Two KGB majors ran the interrogation. They threatened to have me tried as a bullion smuggler (I'd failed to declare that a gold ring I was wearing was imported bullion). When I was found guilty, the sentence would be 20 years in the labour camp in Siberia, they said. In exchange for not prosecuting, they wanted the names of the contacts I was taking the Bibles to.

I survived the questioning, they didn't get the names and I lived to tell the tale.

But why did I (and others) smuggle Bibles?

Because the Bible is the bedrock of the Church. It's very hard indeed to survive as a Christian without meeting Jesus in the Gospels, where his words take on a life of their own and through which the Holy Spirit changes you.

The Russians are scornful of the way some Western Christians are capitulating to secular culture, particularly over the redefinition of marriage. At meetings I attended last week they said "we have lived under the dead weight of atheist secularism, and we know how empty and dangerous it is to human flourishing." Only the Bible challenges the claims of secularism.

When Marxism took brutal control of Russia in 1917, the activists who imposed the dictatorship had a number of targets. At the front of the line were Christians and the Church. Many people see the culture war that is sweeping over the West, the struggles over sex and sexuality and identity politics, as the next wave of Marxism, re-configuring culture this time, rather than economics. This is not just evolution, it's part of a revolution.

This ideology is attacking Judaeo-Christian culture and attempting to silence those who speak up for it. Justine Greening, the Government minister for Equalities threatens the Church and says we must "keep up" with modern attitudes. Dame Louise Casey rants that it's "not OK" for Catholic schools to be against gay marriage.

The cultural and political screws are slowly tightening against those who do read the Bible

Tim Farron ducked and dived under the media scrutiny that set out to see whether or not as an evangelical Christian he actually believed the Bible. He buckled under the pressure and gave up his office.

Jason Rees-Mogg made it very clear he did believe the Bible’s teaching and the Church’s defence of it, and was howled down in a tsunami of hate by the media and the progressives.

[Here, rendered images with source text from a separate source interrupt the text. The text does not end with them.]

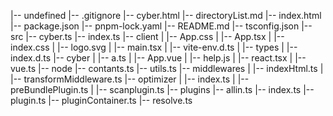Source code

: |-- undefined
    |-- .gitignore
    |-- cyber.html
    |-- directoryList.md
    |-- index.html
    |-- package.json
    |-- pnpm-lock.yaml
    |-- README.md
    |-- tsconfig.json
    |-- src
        |-- cyber.ts
        |-- index.ts
        |-- client
        |   |-- App.css
        |   |-- App.tsx
        |   |-- index.css
        |   |-- logo.svg
        |   |-- main.tsx
        |   |-- vite-env.d.ts
        |   |-- types
        |       |-- index.d.ts
        |-- cyber
        |   |-- a.ts
        |   |-- App.vue
        |   |-- help.js
        |   |-- react.tsx
        |   |-- vue.ts
        |-- node
            |-- contants.ts
            |-- utils.ts
            |-- middlewares
            |   |-- indexHtml.ts
            |   |-- transformMiddleware.ts
            |-- optimizer
            |   |-- index.ts
            |   |-- preBundlePlugin.ts
            |   |-- scanplugin.ts
            |-- plugins
                |-- allin.ts
                |-- index.ts
                |-- plugin.ts
                |-- pluginContainer.ts
                |-- resolve.ts
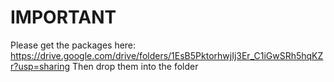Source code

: # IMPORTANT
Please get the packages here: https://drive.google.com/drive/folders/1EsB5PktorhwjIj3Er_C1iGwSRh5hqKZr?usp=sharing
Then drop them into the folder
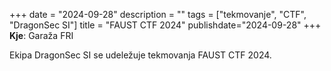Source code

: +++
date = "2024-09-28"
description = ""
tags = ["tekmovanje", "CTF", "DragonSec SI"]
title = "FAUST CTF 2024"
publishdate="2024-09-28"
+++
**Kje**: Garaža FRI

Ekipa DragonSec SI se udeležuje tekmovanja FAUST CTF 2024.

<!--more-->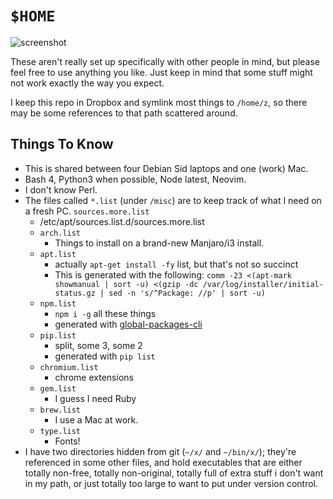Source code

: # `$HOME`

![screenshot](http://zacanger.com/assets/desktop-scrot.png)

These aren't really set up specifically with other people in mind, but
please feel free to use anything you like. Just keep in mind that some
stuff might not work exactly the way you expect.

I keep this repo in Dropbox and symlink most things to `/home/z`, so there
may be some references to that path scattered around.

## Things To Know

* This is shared between four Debian Sid laptops and one (work) Mac.
* Bash 4, Python3 when possible, Node latest, Neovim.
* I don't know Perl.
* The files called `*.list` (under `/misc`) are to keep track of what I need on
  a fresh PC.  `sources.more.list`
    * /etc/apt/sources.list.d/sources.more.list
  * `arch.list`
    * Things to install on a brand-new Manjaro/i3 install.
  * `apt.list`
    * actually `apt-get install -fy` list, but that's not so succinct
    * This is generated with the following:
    `comm -23 <(apt-mark showmanual | sort -u) <(gzip -dc /var/log/installer/initial-status.gz | sed -n 's/^Package: //p' | sort -u)`
  * `npm.list`
    * `npm i -g` all these things
    * generated with [global-packages-cli](https://npmjs.org/package/global-packages-cli)
  * `pip.list`
    * split, some 3, some 2
    * generated with `pip list`
  * `chromium.list`
    * chrome extensions
  * `gem.list`
    * I guess I need Ruby
  * `brew.list`
    * I use a Mac at work.
  * `type.list`
    * Fonts!
* I have two directories hidden from git (`~/x/` and `~/bin/x/`);
  they're referenced in some other files, and hold executables that are either totally
  non-free, totally non-original, totally full of extra stuff i don't want in my path,
  or just totally too large to want to put under version control.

The cultural and political screws are slowly tightening against those who do read the Bible and keep faith with it in the public space.

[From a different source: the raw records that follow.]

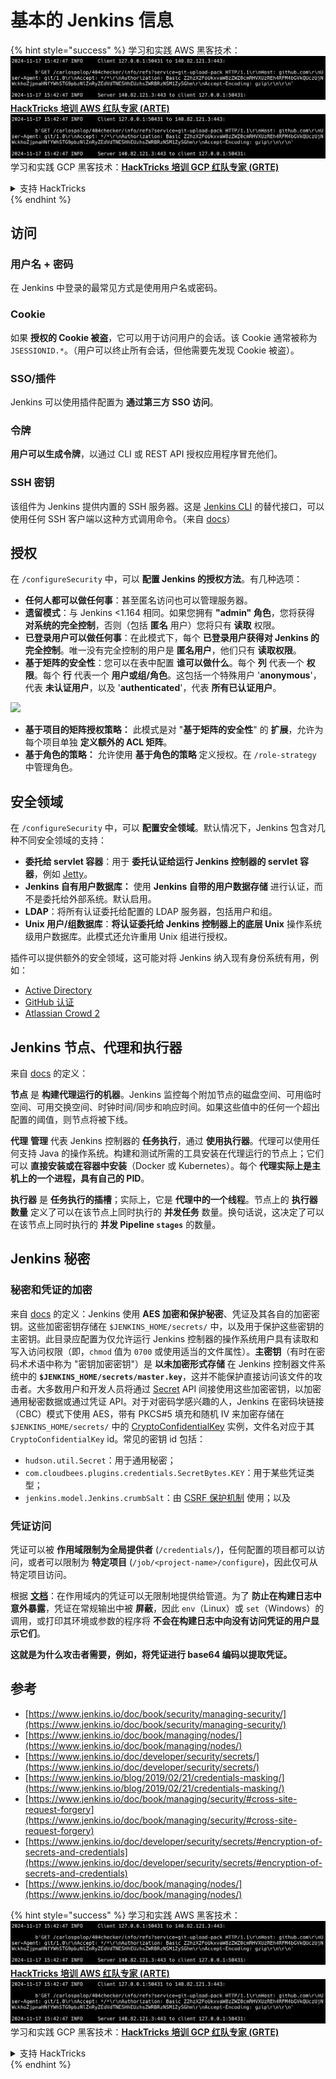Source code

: # 基本的 Jenkins 信息

{% hint style="success" %}
学习和实践 AWS 黑客技术：<img src="../../.gitbook/assets/image (1).png" alt="" data-size="line">[**HackTricks 培训 AWS 红队专家 (ARTE)**](https://training.hacktricks.xyz/courses/arte)<img src="../../.gitbook/assets/image (1).png" alt="" data-size="line">\
学习和实践 GCP 黑客技术：<img src="../../.gitbook/assets/image (2).png" alt="" data-size="line">[**HackTricks 培训 GCP 红队专家 (GRTE)**<img src="../../.gitbook/assets/image (2).png" alt="" data-size="line">](https://training.hacktricks.xyz/courses/grte)

<details>

<summary>支持 HackTricks</summary>

* 查看 [**订阅计划**](https://github.com/sponsors/carlospolop)!
* **加入** 💬 [**Discord 群组**](https://discord.gg/hRep4RUj7f) 或 [**电报群组**](https://t.me/peass) 或 **在** **Twitter** 🐦 [**@hacktricks\_live**](https://twitter.com/hacktricks\_live)** 上关注我们。**
* **通过向** [**HackTricks**](https://github.com/carlospolop/hacktricks) 和 [**HackTricks Cloud**](https://github.com/carlospolop/hacktricks-cloud) github 仓库提交 PR 分享黑客技巧。

</details>
{% endhint %}

## 访问

### 用户名 + 密码

在 Jenkins 中登录的最常见方式是使用用户名或密码。

### Cookie

如果 **授权的 Cookie 被盗**，它可以用于访问用户的会话。该 Cookie 通常被称为 `JSESSIONID.*`。（用户可以终止所有会话，但他需要先发现 Cookie 被盗）。

### SSO/插件

Jenkins 可以使用插件配置为 **通过第三方 SSO 访问**。

### 令牌

**用户可以生成令牌**，以通过 CLI 或 REST API 授权应用程序冒充他们。

### SSH 密钥

该组件为 Jenkins 提供内置的 SSH 服务器。这是 [Jenkins CLI](https://www.jenkins.io/doc/book/managing/cli/) 的替代接口，可以使用任何 SSH 客户端以这种方式调用命令。（来自 [docs](https://plugins.jenkins.io/sshd/)）

## 授权

在 `/configureSecurity` 中，可以 **配置 Jenkins 的授权方法**。有几种选项：

* **任何人都可以做任何事**：甚至匿名访问也可以管理服务器。
* **遗留模式**：与 Jenkins <1.164 相同。如果您拥有 **"admin" 角色**，您将获得 **对系统的完全控制**，否则（包括 **匿名** 用户）您将只有 **读取** 权限。
* **已登录用户可以做任何事**：在此模式下，每个 **已登录用户获得对 Jenkins 的完全控制**。唯一没有完全控制的用户是 **匿名用户**，他们只有 **读取权限**。
* **基于矩阵的安全性**：您可以在表中配置 **谁可以做什么**。每个 **列** 代表一个 **权限**。每个 **行** 代表一个 **用户或组/角色**。这包括一个特殊用户 '**anonymous**'，代表 **未认证用户**，以及 '**authenticated**'，代表 **所有已认证用户**。

![](<../../.gitbook/assets/image (149).png>)

* **基于项目的矩阵授权策略：** 此模式是对 "**基于矩阵的安全性**" 的 **扩展**，允许为每个项目单独 **定义额外的 ACL 矩阵**。
* **基于角色的策略：** 允许使用 **基于角色的策略** 定义授权。在 `/role-strategy` 中管理角色。

## **安全领域**

在 `/configureSecurity` 中，可以 **配置安全领域**。默认情况下，Jenkins 包含对几种不同安全领域的支持：

* **委托给 servlet 容器**：用于 **委托认证给运行 Jenkins 控制器的 servlet 容器**，例如 [Jetty](https://www.eclipse.org/jetty/)。
* **Jenkins 自有用户数据库：** 使用 **Jenkins 自带的用户数据存储** 进行认证，而不是委托给外部系统。默认启用。
* **LDAP**：将所有认证委托给配置的 LDAP 服务器，包括用户和组。
* **Unix 用户/组数据库**：**将认证委托给 Jenkins 控制器上的底层 Unix** 操作系统级用户数据库。此模式还允许重用 Unix 组进行授权。

插件可以提供额外的安全领域，这可能对将 Jenkins 纳入现有身份系统有用，例如：

* [Active Directory](https://plugins.jenkins.io/active-directory)
* [GitHub 认证](https://plugins.jenkins.io/github-oauth)
* [Atlassian Crowd 2](https://plugins.jenkins.io/crowd2)

## Jenkins 节点、代理和执行器

来自 [docs](https://www.jenkins.io/doc/book/managing/nodes/) 的定义：

**节点** 是 **构建代理运行的机器**。Jenkins 监控每个附加节点的磁盘空间、可用临时空间、可用交换空间、时钟时间/同步和响应时间。如果这些值中的任何一个超出配置的阈值，则节点将被下线。

**代理** **管理** 代表 Jenkins 控制器的 **任务执行**，通过 **使用执行器**。代理可以使用任何支持 Java 的操作系统。构建和测试所需的工具安装在代理运行的节点上；它们可以 **直接安装或在容器中安装**（Docker 或 Kubernetes）。每个 **代理实际上是主机上的一个进程，具有自己的 PID**。

**执行器** 是 **任务执行的插槽**；实际上，它是 **代理中的一个线程**。节点上的 **执行器数量** 定义了可以在该节点上同时执行的 **并发任务** 数量。换句话说，这决定了可以在该节点上同时执行的 **并发 Pipeline `stages`** 的数量。

## Jenkins 秘密

### 秘密和凭证的加密

来自 [docs](https://www.jenkins.io/doc/developer/security/secrets/#encryption-of-secrets-and-credentials) 的定义：Jenkins 使用 **AES 加密和保护秘密**、凭证及其各自的加密密钥。这些加密密钥存储在 `$JENKINS_HOME/secrets/` 中，以及用于保护这些密钥的主密钥。此目录应配置为仅允许运行 Jenkins 控制器的操作系统用户具有读取和写入访问权限（即，`chmod` 值为 `0700` 或使用适当的文件属性）。**主密钥**（有时在密码术术语中称为 "密钥加密密钥"）是 **以未加密形式存储** 在 Jenkins 控制器文件系统中的 **`$JENKINS_HOME/secrets/master.key`**，这并不能保护直接访问该文件的攻击者。大多数用户和开发人员将通过 [Secret](https://javadoc.jenkins.io/byShortName/Secret) API 间接使用这些加密密钥，以加密通用秘密数据或通过凭证 API。对于对密码学感兴趣的人，Jenkins 在密码块链接（CBC）模式下使用 AES，带有 PKCS#5 填充和随机 IV 来加密存储在 `$JENKINS_HOME/secrets/` 中的 [CryptoConfidentialKey](https://javadoc.jenkins.io/byShortName/CryptoConfidentialKey) 实例，文件名对应于其 `CryptoConfidentialKey` id。常见的密钥 id 包括：

* `hudson.util.Secret`：用于通用秘密；
* `com.cloudbees.plugins.credentials.SecretBytes.KEY`：用于某些凭证类型；
* `jenkins.model.Jenkins.crumbSalt`：由 [CSRF 保护机制](https://www.jenkins.io/doc/book/managing/security/#cross-site-request-forgery) 使用；以及

### 凭证访问

凭证可以被 **作用域限制为全局提供者** (`/credentials/`)，任何配置的项目都可以访问，或者可以限制为 **特定项目** (`/job/<project-name>/configure`)，因此仅可从特定项目访问。

根据 [**文档**](https://www.jenkins.io/blog/2019/02/21/credentials-masking/)：在作用域内的凭证可以无限制地提供给管道。为了 **防止在构建日志中意外暴露**，凭证在常规输出中被 **屏蔽**，因此 `env`（Linux）或 `set`（Windows）的调用，或打印其环境或参数的程序将 **不会在构建日志中向没有访问凭证的用户显示它们**。

**这就是为什么攻击者需要，例如，将凭证进行 base64 编码以提取凭证。**

## 参考

* [https://www.jenkins.io/doc/book/security/managing-security/](https://www.jenkins.io/doc/book/security/managing-security/)
* [https://www.jenkins.io/doc/book/managing/nodes/](https://www.jenkins.io/doc/book/managing/nodes/)
* [https://www.jenkins.io/doc/developer/security/secrets/](https://www.jenkins.io/doc/developer/security/secrets/)
* [https://www.jenkins.io/blog/2019/02/21/credentials-masking/](https://www.jenkins.io/blog/2019/02/21/credentials-masking/)
* [https://www.jenkins.io/doc/book/managing/security/#cross-site-request-forgery](https://www.jenkins.io/doc/book/managing/security/#cross-site-request-forgery)
* [https://www.jenkins.io/doc/developer/security/secrets/#encryption-of-secrets-and-credentials](https://www.jenkins.io/doc/developer/security/secrets/#encryption-of-secrets-and-credentials)
* [https://www.jenkins.io/doc/book/managing/nodes/](https://www.jenkins.io/doc/book/managing/nodes/)

{% hint style="success" %}
学习和实践 AWS 黑客技术：<img src="../../.gitbook/assets/image (1).png" alt="" data-size="line">[**HackTricks 培训 AWS 红队专家 (ARTE)**](https://training.hacktricks.xyz/courses/arte)<img src="../../.gitbook/assets/image (1).png" alt="" data-size="line">\
学习和实践 GCP 黑客技术：<img src="../../.gitbook/assets/image (2).png" alt="" data-size="line">[**HackTricks 培训 GCP 红队专家 (GRTE)**<img src="../../.gitbook/assets/image (2).png" alt="" data-size="line">](https://training.hacktricks.xyz/courses/grte)

<details>

<summary>支持 HackTricks</summary>

* 查看 [**订阅计划**](https://github.com/sponsors/carlospolop)!
* **加入** 💬 [**Discord 群组**](https://discord.gg/hRep4RUj7f) 或 [**电报群组**](https://t.me/peass) 或 **在** **Twitter** 🐦 [**@hacktricks\_live**](https://twitter.com/hacktricks\_live)** 上关注我们。**
* **通过向** [**HackTricks**](https://github.com/carlospolop/hacktricks) 和 [**HackTricks Cloud**](https://github.com/carlospolop/hacktricks-cloud) github 仓库提交 PR 分享黑客技巧。

</details>
{% endhint %}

Why are our leadership silent?

What help can the Church of England give to resist this censorship and attract people to the cause of Christ, if nearly two thirds of its members never read the Bible? If they don't read the Bible, you have to presume they don’t believe it either. You have to read it, to know what it teaches before you can believe and live it.

What does it say about the Bible when its Archbishops and bishops reject the teaching on sexuality, as they promote a 'radical inclusion' of homosexuality instead of the invitation to repent and be re-made, as all Christians are invited to repent and be re-made?

What example does the Church of England set when its hierarchy maintain a steely silence of the destruction of over 8 million children in the womb since the 1967 Act, when the Bible teaches "before I formed you in the womb I knew you" (Jeremiah 1:5) and shows human life to be sacred from conception?

Perhaps over 60% of Anglicans feel they can take or leave a book treated so casually by its leaders?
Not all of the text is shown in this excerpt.